Gegraben, untersucht, fotografiert und dokumentiert wird im von Wald überwachsenen mittelalterlichen Ort Oberwürzbach. Die Arbeiten beobachten (von rechts) Grabungsleiterin Katja Thode, der frühere Landrat Hans-Werner Köblitz und seine Frau Josephine. Foto: Schabert Foto: Schwarzwälder-Bote

Grabungen im ehemaligen Oberwürzbach bringen Überraschungen / Lob für gute Vorarbeit an Robert Roller

Von Hans Schabert

 

Oberreichenbach/Teinachtal. Warum drei ehemalige Siedlungsbereiche zwischen Agenbach, Würzbach, Schmieh und Oberkollwangen seit dem 15. Jahrhundert verlassen sind, bleibt ungeklärt. Zweifellos existierten sie aber seit dem 11. und 12. Jahrhundert dort, wo heute Wald steht.
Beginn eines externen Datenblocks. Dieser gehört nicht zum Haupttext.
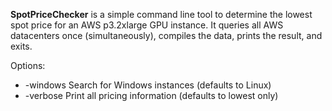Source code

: 
**SpotPriceChecker** is a simple command line tool to determine the lowest spot price for an AWS p3.2xlarge GPU instance. It queries all AWS datacenters once (simultaneously), compiles the data, prints the result, and exits.

Options:
* -windows 
Search for Windows instances (defaults to Linux)
* -verbose
Print all pricing information (defaults to lowest only)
Dazu hat die wissenschaftliche Mitarbeiterin der Universität Tübingen, Katja Thode, sichere Belege beispielsweise in Form von zeitlich einstufbarer Keramik gefunden. Sie stellt dem Forstrevierleiter und Heimatforscher aus Bad Teinach-Zavelstein, Robert Roller, ein besonderes Zeugnis aus: "Ohne seine gute Vorarbeit wären wir heute lange nicht so weit." Er hat seine Entdeckungen und Erkenntnisse im Kreisjahrbuch, einer Broschüre, in Aufschrieben und Karten festgehalten. Die junge Frau aus Schleswig-Holstein hat ihren Master in Ur- und Frühgeschichte abgelegt. Anschließend fand sie im Sonderforschungsbereich "RessourcenKulturen" Anstellung am Institut für Ur- und Frühgeschichte und Archäologie des Mittelalters auf Schloss Hohentübingen. Promovieren will Thode mit dem Ausgrabungsprojekt. Deshalb ist sie mitten im Calwer Wald im zweiten Jahr im Einsatz.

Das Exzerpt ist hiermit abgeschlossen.